The federal government would treat any fresh demonstration against perceived police brutality or any other issue, particularly if it threatens to disrupt peace and security of any part of the country, as high treason aimed at unconstitutional regime change, highly placed security sources told THISDAY last night.
Notice of a fresh protest, of alleged federal government’s harassment of promoters of the #EndSARS protests held in October, scheduled for December 5, has been trending in social media for weeks.
This has attracted a firm response from the Inspector-General of Police, Mr.

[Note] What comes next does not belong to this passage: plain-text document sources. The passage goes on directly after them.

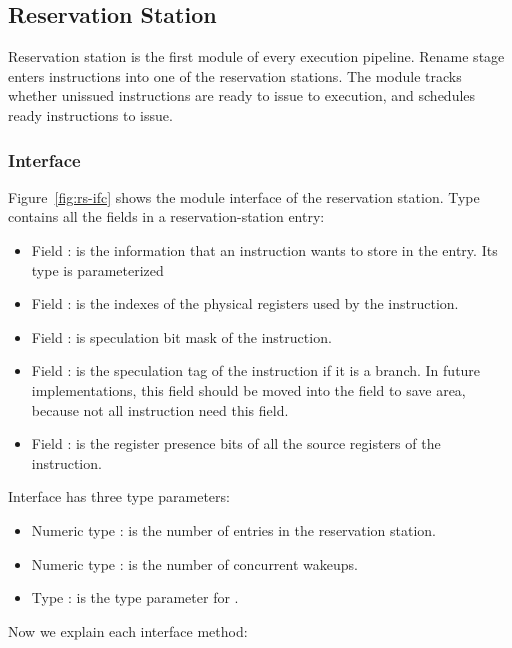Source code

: \subsection{Reservation Station}\label{sec:rs}
Reservation station is the first module of every execution pipeline.
Rename stage enters instructions into one of the reservation stations.
The module tracks whether unissued instructions are ready to issue to execution, and schedules ready instructions to issue.

\subsubsection{Interface}\label{sec:rs:ifc}
Figure~\ref{fig:rs-ifc} shows the module interface of the reservation station.
Type  contains all the fields in a reservation-station entry:
\begin{itemize}
    \item Field : is the information that an instruction wants to store in the entry.
    Its type is parameterized
    \item Field : is the indexes of the physical registers used by the instruction.
    \item Field : is speculation bit mask of the instruction.
    \item Field : is the speculation tag of the instruction if it is a branch.
    In future implementations, this field should be moved into the  field to save area, because not all instruction need this field.
    \item Field : is the register presence bits of all the source registers of the instruction.
\end{itemize}
Interface  has three type parameters:
\begin{itemize}
    \item Numeric type : is the number of entries in the reservation station.
    \item Numeric type : is the number of concurrent wakeups.
    \item Type : is the type parameter for .
\end{itemize}
Now we explain each interface method:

Mohammed Adamu, who warned, shortly before a meeting with the commissioners of police in the 36 state commands and the Federal Capital Territory (FCT) last Friday, that the proposed protest would be resisted by the nation’s security agencies.
The October protests by youths, largely in the southern parts of the country and Abuja, coordinated by seemingly amorphous groups held the country down for about three weeks before a military intervention at Lekki Tollgate on the 20th of the month yielded a takeover of proceedings by the mob, resulting in the death of 22 policemen and the torching of police and other public and private facilities amounting to trillions of naira.
The protesters had made a five-point demand, including immediate release of all arrested protesters; justice for all deceased victims of police brutality and appropriate compensations for their families; setting up an independent body to oversee the investigation and prosecution of all reported police misconduct within a period of 10 days; carrying out psychological evaluation and retraining of all disbanded SARS operatives before they can be deployed (this should be verified by an independent body); and the government should increase police salary and they should be adequately compensated for protecting the lives and property of the citizens.
The federal government quickly acceded to the demands, disbanding SARS and directed the states to establish judicial inquiries into alleged violations of citizens’ rights with a view to making restitutions through adequate compensation.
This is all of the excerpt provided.